At the moment she is incredibly reliant on the i-pad and even then she’s getting bored of that. She doesn’t like to be held, she doesn’t like to be in a seat, she is interested in toys but not for long (and requires me to 100% facilitate the fun), the portage workers deem her a challenge as do most who try to take care of her.

There is little respite and we are on so many waiting lists for various services.

Seeing Amy smile makes all of this worth it, even if the smiles are only fleeting right now.

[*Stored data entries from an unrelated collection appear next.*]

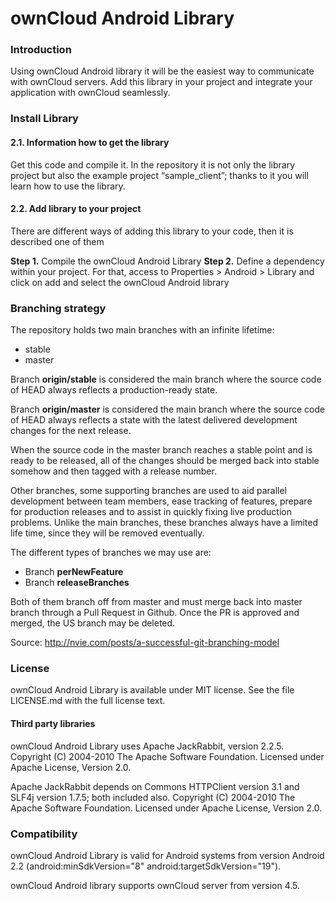 # ownCloud Android Library 

### Introduction
Using ownCloud Android library it will be the easiest way to communicate with ownCloud servers.
Add this library in your project and integrate your application with ownCloud seamlessly.

### Install Library
#### 2.1. Information how to get the library

Get this code and compile it. In the repository it is not only the library project but also the example project “sample_client”; thanks to it you will learn how to use the library.

#### 2.2. Add library to your project
There are different ways of adding this library to your code, then it is described one of them

__Step 1.__ Compile the ownCloud Android Library
__Step 2.__ Define a dependency within your project. For that, access to Properties > Android > Library and click on add and select the ownCloud Android library

###  Branching strategy

The repository holds two main branches with an infinite lifetime:

- stable
- master 

Branch __origin/stable__ is considered the main branch where the source code of HEAD always reflects a production-ready state.

Branch __origin/master__ is considered the main branch where the source code of HEAD always reflects a state with the latest delivered development changes for the next release.

When the source code in the master branch reaches a stable point and is ready to be released, all of the changes should be merged back into stable somehow and then tagged with a release number. 

Other branches, some supporting branches are used to aid parallel development between team members, ease tracking of features, prepare for production releases and to assist in quickly fixing live production problems. Unlike the main branches, these branches always have a limited life time, since they will be removed eventually.

The different types of branches we may use are:

- Branch __perNewFeature__    
- Branch  __releaseBranches__

Both of them branch off from master and must merge back into master branch through a Pull Request in Github. Once the PR is approved and merged, the US branch may be deleted.

Source: http://nvie.com/posts/a-successful-git-branching-model 

###  License

ownCloud Android Library is available under MIT license. See the file LICENSE.md with the full license text. 

#### Third party libraries

ownCloud Android Library uses Apache JackRabbit, version 2.2.5. Copyright (C) 2004-2010 The Apache Software Foundation. Licensed under Apache License, Version 2.0.

Apache JackRabbit depends on Commons HTTPClient version 3.1 and SLF4j version 1.7.5; both included also. Copyright (C) 2004-2010 The Apache Software Foundation. Licensed under Apache License, Version 2.0.
   

### Compatibility

ownCloud Android Library is valid for Android systems from version Android 2.2 (android:minSdkVersion="8" android:targetSdkVersion="19").

ownCloud Android library supports ownCloud server from version 4.5.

It makes you feel like a failure of a mother when you can’t make them happy all of the time, you constantly worry if seizures are back, if she is in pain and so many other things on top of “typical kid” stuff such as teething and growth spurts.

Amy’s cerebral palsy is spastic quadriplegic meaning that she is unable to sit, eat, walk, crawl etc.

We work so hard everyday on physio and various other therapies and I can see her frustration when she is unable to do what she wants.

We know that Amy is in need of a fundoplication re-do as her first one failed – this means she is back on anti-reflux meds but still in considerable discomfort a lot of the time.

Another waiting list.

The exhaustion of it has recently taken its toll on me to the point I can barely get out of bed in the morning and my eyebags look like they could store all of my belongings.

Lifting Amy is starting to damage my back and I seem to be in a permanent zombie state.

The reason I talk about this is to let others in my position know that they are not alone.

If you’re anything like me you want desperately for people to understand just how taxing it is. But at the same time you really want people to admire you and see how well you are coping.

You are either pitied or admired in this role, you’re a hero or a victim.

I am not sure how I want to be viewed.

Every night when I go to bed I always without fail, dream that she has learned to sit and play with a toy, or has learned to eat or walk.

Never say never. I am cautiously optimistic but I think at this stage of the journey I am still processing it all and trying to come to terms with the future.

If those things never happen; that’s fine, providing my brain gives me the coping mechanisms I need to handle it and make sure I can make her happy.

I once signed a petition for carers to receive minimum wage instead of less than £2 per hour. I posted it onto twitter and was immediately sent abuse by a stranger claiming that I am draining the economy and that he would rather not be alive than be as disabled as my daughter.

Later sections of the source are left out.